Each of the women wrestled with identity conflicts and pressures that made them believe they had to choose one aspect of their identity over another. Sometimes this meant that the women felt as if they were in a liminal space where they could not fully fit into one identity or the other. For example, Vivian questioned if she had to choose between being a leader in an activity she loved, cheerleading, and her identity as a Black woman. Vivian was voted by her peers to be the student voice for change in campus culture. However, her image and the ways in which she served as a leader were policed on her campus—where some forms of activism were treated as more respectable than others. Vivian’s choice between her leadership and her other identities exhibits long-standing issues of policing the activities and appearances of Black women. Tweedy similarly handled conflicts between her work in racial justice and her identity as a woman. Some of the challenges that Tweedy noted of being a women leader within a social movement in the 1960s may have shifted in recent social movements. The Black Lives Matter movement, propelled forward by the hashtag #blacklivesmatter, was largely created by Black women (Garza, 2014). Yet even with these promising changes, Black women still have reported many instances of having to fight to be heard or understood in contemporary times (Kelly & Winkle-Wagner, 2017; O’Connor, 2002; Patton & Croom, 2017; Winkle-Wagner, 2009a).
While all four women highlighted identity pressures and identity conflicts, they also identified ways to challenge stereotypes and assert their individuality.

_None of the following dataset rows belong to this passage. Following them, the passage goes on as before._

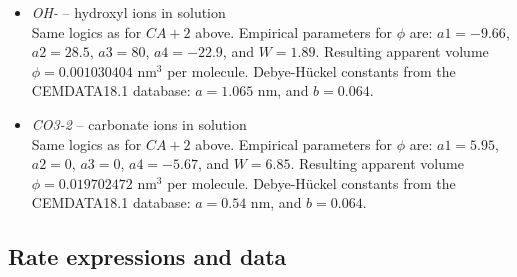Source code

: \documentclass[12pt]{paper}    %
\begin{document}
\begin{itemize}
%
\item \textit{OH-} -- hydroxyl ions in solution \\
Same logics as for $CA+2$ above. Empirical parameters for $\phi$ are: $a1 = -9.66$, $a2 = 28.5$, $a3 = 80$, $a4 = -22.9$, and $W = 1.89$. Resulting apparent volume $\phi = 0.001030404$ nm$^3$ per molecule. Debye-H\"uckel constants from the CEMDATA18.1 database: $a = 1.065$ nm, and $b = 0.064$.
%
\item \textit{CO3-2} -- carbonate ions in solution \\
Same logics as for $CA+2$ above. Empirical parameters for $\phi$ are: $a1 = 5.95$, $a2 = 0$, $a3 = 0$, $a4 = -5.67$, and $W = 6.85$. Resulting apparent volume $\phi = 0.019702472$ nm$^3$ per molecule. Debye-H\"uckel constants from the CEMDATA18.1 database: $a =0.54$ nm, and $b = 0.064$.
\end{itemize}




\subsection{Rate expressions and data}
\end{document}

Ultimately, all four Black women asserted their own unique version of Black womanhood. These findings point out the importance of focusing on within-group differences among Black women (Crenshaw, 1991; Kelly et al., 2017; Kelly & Winkle-Wagner, 2017; Winkle-Wagner, 2015) and also the need for more research that allows Black women to self-define their identities rather than play into identity politics that were inconsistent with how they viewed themselves (Crenshaw, 1991). Consistent with the intersectionality where one can find ways to assert multiple overlapping identities, Black feminist thinkers have long maintained the necessity of Black women’s self-definition and self-valuing as a key component of Black feminist theorizing, and these data offer compelling evidence of the importance of these efforts (Collins, 1986, 2002). The women cultivated different pathways toward finding ways to define self, giving multiple examples of how Black women might be able to find authentic selves. For instance, Dawn found a way to embrace her Christianity and her Blackness through founding a group that focused on Black Christianity. Faygen advocated for herself with her advisor and maintained her sense of self by focusing on her academic pursuits in the safety of her design studio. Vivian embraced her Black womanhood and her identity as a leader. Tweedy brought together her Blackness, womanhood, and fortitude as a change agent to find her authentic self through multiple leadership opportunities both on and off campus, defying gendered roles in the 1960s.

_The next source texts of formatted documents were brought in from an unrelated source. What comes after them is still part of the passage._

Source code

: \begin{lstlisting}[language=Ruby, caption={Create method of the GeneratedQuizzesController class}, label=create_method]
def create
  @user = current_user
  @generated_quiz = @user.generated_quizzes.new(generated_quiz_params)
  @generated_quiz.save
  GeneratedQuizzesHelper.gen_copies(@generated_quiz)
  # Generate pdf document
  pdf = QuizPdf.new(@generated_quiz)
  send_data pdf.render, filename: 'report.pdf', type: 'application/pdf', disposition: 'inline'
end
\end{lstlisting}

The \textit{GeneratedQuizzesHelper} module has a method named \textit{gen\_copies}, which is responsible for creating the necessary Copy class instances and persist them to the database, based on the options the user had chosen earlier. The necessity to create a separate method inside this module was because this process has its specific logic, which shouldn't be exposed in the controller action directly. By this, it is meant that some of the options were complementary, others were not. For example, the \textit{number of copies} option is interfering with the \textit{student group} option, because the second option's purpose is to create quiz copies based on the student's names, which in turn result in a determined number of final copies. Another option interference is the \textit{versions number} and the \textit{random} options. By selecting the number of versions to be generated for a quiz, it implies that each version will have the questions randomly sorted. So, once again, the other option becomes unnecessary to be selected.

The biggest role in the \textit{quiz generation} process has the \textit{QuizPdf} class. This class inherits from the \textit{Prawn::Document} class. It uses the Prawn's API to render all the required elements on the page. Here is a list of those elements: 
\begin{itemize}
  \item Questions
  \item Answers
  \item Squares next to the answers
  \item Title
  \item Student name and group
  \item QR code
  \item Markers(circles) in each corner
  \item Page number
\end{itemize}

This study offers insight into how Black women actively dispelled stereotypes and how Black women identified positive notions of self. There remains a paucity of research that explores the experiences of Black women in an in-depth way so that the findings can offer insight into nuanced ways of negotiating Black womanhood (but see Patton & Croom, 2017; Winkle-Wagner, 2015). Participants made connections to literature on high expectations, such as the Black superwoman myth, that Black women need no help or support (Woods-Giscombé, 2010). These narratives that demonstrate negative stereotypes and having to prove one’s intellectual worth speak back to research only done on Black men (Harper & Quaye, 2007; Strayhorn, 2014). The identification of ways that Black women resisted stereotypes and dealt with identity politics is important because it is a shift away from deterministic views of race and gender where individuals have little control over what happens to them because of oppressive social structures. The findings of this study suggest that Black women can and have, for quite some time, identified ways to assert their own agency, self-determination, and self-identification of Black womanhood.

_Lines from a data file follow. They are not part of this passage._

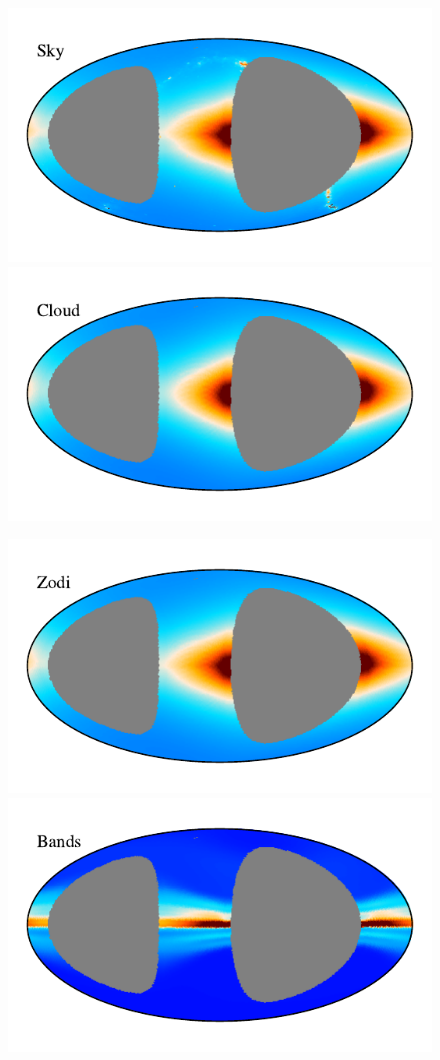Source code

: \documentclass{aa}
\begin{document}
\begin{figure}
\centering
\includegraphics[width=0.9\columnwidth]{figs/zodi_comps/zodi_sky_98_week.pdf}\includegraphics[width=0.9\columnwidth]{figs/zodi_comps/zodi_cloud_98_week.pdf}
\vspace{-0.6cm}

\includegraphics[width=0.9\columnwidth]{figs/zodi_comps/zodi_zodi_98_week.pdf}\includegraphics[width=0.9\columnwidth]{figs/zodi_comps/zodi_bands_98_week.pdf}
\vspace{-0.6cm}


\end{figure}
\end{document}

Perhaps one of the reasons the Black women were successful in defying stereotypes and expectations that were placed on them was because of the support of like-minded individuals (e.g., community members, student leaders of protests in the 1960s, and Black women peers in their academic major). However, these instances had to be intentionally sought out by already marginalized students. The onus is on the campus faculty, staff, and administrators to create integrated organizations and spaces on campus to cultivate students’ holistic growth (Luedke, 2017; Porter, 2017). Curriculum and programs that educate campus communities about stereotypes are needed. Students should be taught how to resist and cope with intersecting systems of oppression. Institutions need to work to dismantle oppressive systems.
Implications and Recommendations
There are implications for research, theory, and practice based on these findings. Given the finding that the Black women in this study identified ways to self-value and self-define their own notions of Black womanhood, there is a need to embrace theoretical models that center agency and self-determination. There are assets-based approaches that are currently being used in educational research that might be useful theoretical tools for research and work with Black women. We studied Black women using intersectionality (which was rooted in Black feminist thinking), critical life stories, and the Unchosen Me. More work should be done with assets-based theoretical foundations (Reavis, 2018).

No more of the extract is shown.